I’ve written before about how I’ve learned to like different foods over the years and how each year opens up a new window of culinary adventures as I discover a new ingredient to play with and explore. Sometimes that discovery is a food like shrimp or sweet potatoes that can be used in a wide range of ways, other times it’s a condiment like Oyster Sauce or Hot Sauce that really only has so many applications in life.
I had never really been a fan of hot sauce until a year or so ago when I decided to throw some on my fish taco salad on taco night. It gave things a nice kick and an interesting flavor without being too overpowering. (Interestingly, when I tried to use the tabasco sauce at Chipotle, I was sadly disappointed…I’m a Frank’s Red Hot purist.) Matt is a huge fan of buffalo chicken dip, so I usually have both blue cheese and Frank’s on hand. When it came time to come up with a fourth style of deviled egg for Ariel’s graduation party, Buffalo Blue Cheese seemed like as good an idea as any.
Until I went to the fridge to get my blue cheese and discovered I didn’t have any. There were, quite literally fourteen other types of cheese in my fridge, but no blue. So I grabbed a container of crumbled goat cheese to use instead and it worked out just fine.

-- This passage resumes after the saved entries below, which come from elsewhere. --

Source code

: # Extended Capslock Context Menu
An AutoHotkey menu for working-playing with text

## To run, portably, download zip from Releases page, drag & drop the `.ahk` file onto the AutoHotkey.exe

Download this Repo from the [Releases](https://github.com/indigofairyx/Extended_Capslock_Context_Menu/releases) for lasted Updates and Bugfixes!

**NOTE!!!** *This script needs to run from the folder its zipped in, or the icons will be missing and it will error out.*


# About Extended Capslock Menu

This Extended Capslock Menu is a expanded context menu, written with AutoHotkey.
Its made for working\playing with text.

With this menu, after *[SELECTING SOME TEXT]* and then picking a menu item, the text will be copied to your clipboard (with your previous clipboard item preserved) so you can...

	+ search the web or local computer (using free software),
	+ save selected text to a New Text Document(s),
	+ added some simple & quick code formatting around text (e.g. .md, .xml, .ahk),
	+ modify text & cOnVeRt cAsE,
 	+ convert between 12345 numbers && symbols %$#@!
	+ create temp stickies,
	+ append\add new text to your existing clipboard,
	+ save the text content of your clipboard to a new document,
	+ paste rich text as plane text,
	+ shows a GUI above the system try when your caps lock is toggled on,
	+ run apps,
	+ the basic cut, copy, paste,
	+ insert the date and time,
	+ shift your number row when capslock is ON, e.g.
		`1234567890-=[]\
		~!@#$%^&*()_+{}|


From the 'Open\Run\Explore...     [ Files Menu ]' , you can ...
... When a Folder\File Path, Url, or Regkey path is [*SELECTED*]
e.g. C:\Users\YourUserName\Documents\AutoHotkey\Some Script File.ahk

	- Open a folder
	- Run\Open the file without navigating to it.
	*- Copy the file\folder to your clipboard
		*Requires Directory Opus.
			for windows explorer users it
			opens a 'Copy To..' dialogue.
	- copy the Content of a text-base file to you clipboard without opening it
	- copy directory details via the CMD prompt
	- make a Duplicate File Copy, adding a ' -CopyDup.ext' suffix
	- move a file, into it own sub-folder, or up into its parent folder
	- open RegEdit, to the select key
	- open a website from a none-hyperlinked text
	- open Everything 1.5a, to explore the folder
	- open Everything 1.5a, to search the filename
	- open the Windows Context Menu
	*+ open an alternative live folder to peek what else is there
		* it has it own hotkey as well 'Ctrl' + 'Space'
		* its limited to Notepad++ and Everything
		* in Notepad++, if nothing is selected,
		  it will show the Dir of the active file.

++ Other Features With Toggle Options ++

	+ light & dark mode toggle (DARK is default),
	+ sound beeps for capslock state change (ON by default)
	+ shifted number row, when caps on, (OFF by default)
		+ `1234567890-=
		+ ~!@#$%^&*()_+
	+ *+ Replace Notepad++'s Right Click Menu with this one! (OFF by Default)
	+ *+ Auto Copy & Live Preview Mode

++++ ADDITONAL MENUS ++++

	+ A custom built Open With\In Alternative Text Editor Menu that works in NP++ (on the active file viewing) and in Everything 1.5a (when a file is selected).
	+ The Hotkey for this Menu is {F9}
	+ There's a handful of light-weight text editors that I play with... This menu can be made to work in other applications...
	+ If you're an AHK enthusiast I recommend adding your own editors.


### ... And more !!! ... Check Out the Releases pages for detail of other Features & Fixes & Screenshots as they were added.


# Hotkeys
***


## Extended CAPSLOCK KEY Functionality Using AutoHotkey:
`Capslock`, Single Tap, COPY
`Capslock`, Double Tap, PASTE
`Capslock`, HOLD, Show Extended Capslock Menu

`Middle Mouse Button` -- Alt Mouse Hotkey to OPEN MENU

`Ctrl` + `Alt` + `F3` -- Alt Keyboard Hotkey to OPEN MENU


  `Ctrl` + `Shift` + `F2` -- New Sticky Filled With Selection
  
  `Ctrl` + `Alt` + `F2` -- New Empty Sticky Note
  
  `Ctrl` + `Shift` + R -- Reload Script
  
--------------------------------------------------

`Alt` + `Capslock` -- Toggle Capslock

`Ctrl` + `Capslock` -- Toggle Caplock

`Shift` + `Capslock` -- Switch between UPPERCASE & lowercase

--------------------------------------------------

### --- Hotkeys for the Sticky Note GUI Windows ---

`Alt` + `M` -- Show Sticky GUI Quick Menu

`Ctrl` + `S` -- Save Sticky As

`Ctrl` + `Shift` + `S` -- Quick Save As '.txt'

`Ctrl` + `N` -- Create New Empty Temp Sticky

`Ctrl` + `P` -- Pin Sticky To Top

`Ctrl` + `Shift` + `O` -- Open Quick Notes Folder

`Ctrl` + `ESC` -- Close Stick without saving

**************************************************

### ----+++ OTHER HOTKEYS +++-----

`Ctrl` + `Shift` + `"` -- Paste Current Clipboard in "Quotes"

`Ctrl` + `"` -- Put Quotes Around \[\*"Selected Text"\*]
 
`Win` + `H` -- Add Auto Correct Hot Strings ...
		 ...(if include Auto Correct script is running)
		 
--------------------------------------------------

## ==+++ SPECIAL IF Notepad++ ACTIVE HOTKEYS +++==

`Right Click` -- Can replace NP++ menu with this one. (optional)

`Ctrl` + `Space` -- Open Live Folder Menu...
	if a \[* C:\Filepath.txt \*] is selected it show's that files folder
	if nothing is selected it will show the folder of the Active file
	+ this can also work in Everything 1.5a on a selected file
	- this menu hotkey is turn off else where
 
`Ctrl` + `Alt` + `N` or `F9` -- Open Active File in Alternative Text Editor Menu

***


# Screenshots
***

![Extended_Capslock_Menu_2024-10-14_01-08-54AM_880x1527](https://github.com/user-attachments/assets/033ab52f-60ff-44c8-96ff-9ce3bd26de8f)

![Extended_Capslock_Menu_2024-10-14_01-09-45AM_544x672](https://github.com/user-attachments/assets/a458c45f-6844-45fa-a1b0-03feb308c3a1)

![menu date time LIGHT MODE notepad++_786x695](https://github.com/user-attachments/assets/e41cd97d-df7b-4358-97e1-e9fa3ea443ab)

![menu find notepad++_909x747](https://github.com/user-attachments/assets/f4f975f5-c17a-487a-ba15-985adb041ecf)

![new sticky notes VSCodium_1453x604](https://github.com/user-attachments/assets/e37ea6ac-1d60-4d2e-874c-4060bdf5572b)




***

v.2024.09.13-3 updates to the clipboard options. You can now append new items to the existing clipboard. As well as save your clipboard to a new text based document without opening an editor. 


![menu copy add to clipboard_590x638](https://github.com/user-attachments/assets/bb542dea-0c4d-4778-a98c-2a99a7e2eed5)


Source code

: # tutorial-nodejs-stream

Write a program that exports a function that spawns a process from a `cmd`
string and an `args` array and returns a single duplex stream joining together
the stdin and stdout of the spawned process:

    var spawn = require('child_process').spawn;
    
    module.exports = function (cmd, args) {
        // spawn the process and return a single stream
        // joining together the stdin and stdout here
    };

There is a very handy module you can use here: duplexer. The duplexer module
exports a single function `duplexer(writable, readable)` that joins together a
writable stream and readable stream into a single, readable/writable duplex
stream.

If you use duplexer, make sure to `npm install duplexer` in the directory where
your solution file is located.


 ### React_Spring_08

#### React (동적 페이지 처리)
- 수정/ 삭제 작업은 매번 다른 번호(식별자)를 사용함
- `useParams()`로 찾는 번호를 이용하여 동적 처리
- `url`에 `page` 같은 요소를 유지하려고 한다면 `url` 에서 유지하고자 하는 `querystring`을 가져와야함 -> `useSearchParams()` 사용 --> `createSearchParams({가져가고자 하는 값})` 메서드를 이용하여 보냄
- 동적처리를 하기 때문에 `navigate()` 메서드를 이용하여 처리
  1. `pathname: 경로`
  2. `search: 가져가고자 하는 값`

Now, I’ll note that I am NOT a fan of buffalo chicken dip, buffalo sauce, buffalo blue cheese or anything else of the buffalo variety. (No offense to our Buffalo readers, I’m sure YOU are all just wonderful…I just don’t like your sauce.) But hey, these deviled eggs weren’t about me, they were about Ariel and the guests at her graduation party and the folks who liked buffalo style foods certainly seemed to like them!
(Don’t forget to read past the recipe for a note on getting a recycled meal out of any leftover deviled eggs. Turning them into egg salad is a quick and easy process and works great when you don’t have the storage space in your fridge for the deviled eggs.)
If you’re looking for a bonus recipe, don’t forget how easy it is to turn deviled eggs into egg salad. Jen and Ariel are huge egg salad fans and we had plenty of deviled eggs leftover after our party. By chopping up the egg white and adding a bit of extra mayo into the mix, we were able to mash it all up into the perfect topping for crackers. (We also discovered that leftover deviled egg filling squirted out onto celery stocks makes for a deliciously crunchy treat as well!)
- 12 large or extra large hard boiled eggs, peeled, split and deyolked.*
- 2 green onions, thinly sliced
- 2-4T Greek Yogurt
- 2-4T Frank’s Red Hot
- 1-2t dry mustard powder
- 2-4oz of crumbled goat cheese or a goat cheese log
- Salt and Pepper to taste
- Finely sliced green onions for garnish
- Place all of the egg yolks into the basin of your food processor.
- Add 2T of Greek yogurt, 2 tablespoons of Frank’s Red Hot and 1 teaspoon of mustard powder.
- Add in roughly half of the green onions and two thirds of the goat cheese.
- Sprinkle about a ¼ teaspoon of freshly cracked black pepper and about a teaspoon of kosher salt into the mix.
- Run the processor until everything is looking pretty well blended. If things look too dry, add another tablespoon or two of Greek yogurt.
- Your first goal is to get it to a nice, smooth consistency. From there, you might play around with adding more of the Frank’s Hot Sauce and dry mustard to the mix. We went light on the dry mustard and pepper, but ended up using the full four Tablespoons of Frank’s Red Hot to give them a nice zing.
- Scrape all of the finished filling into a ziplock bag and use a pair of scissors to snip the corner off. This makes filling your eggs a breeze. We made our filling and eggs two days before our event, and they stored just fine in the fridge.
- Garnish with a piece of goat cheese, a sliced green onion and a few shakes of hot sauce.